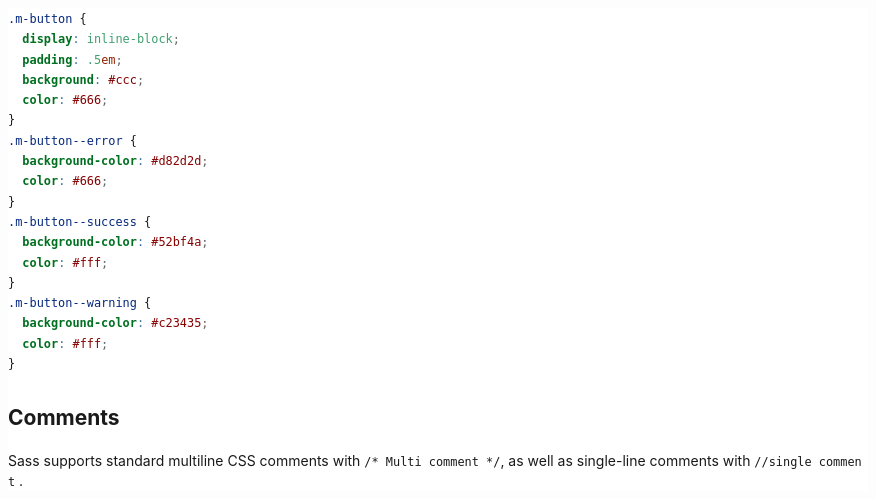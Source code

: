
 ```css
.m-button {
  display: inline-block;
  padding: .5em;
  background: #ccc;
  color: #666;
}
.m-button--error {
  background-color: #d82d2d;
  color: #666;
}
.m-button--success {
  background-color: #52bf4a;
  color: #fff;
}
.m-button--warning {
  background-color: #c23435;
  color: #fff;
}
```
## Comments
Sass supports standard multiline CSS comments with `/* Multi comment */`, as well as single-line comments with `//single comment` .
════════════════
Try it -
How many lines of the listing above carry the string "color"? Report that number with no other text.

Exercise answer -
7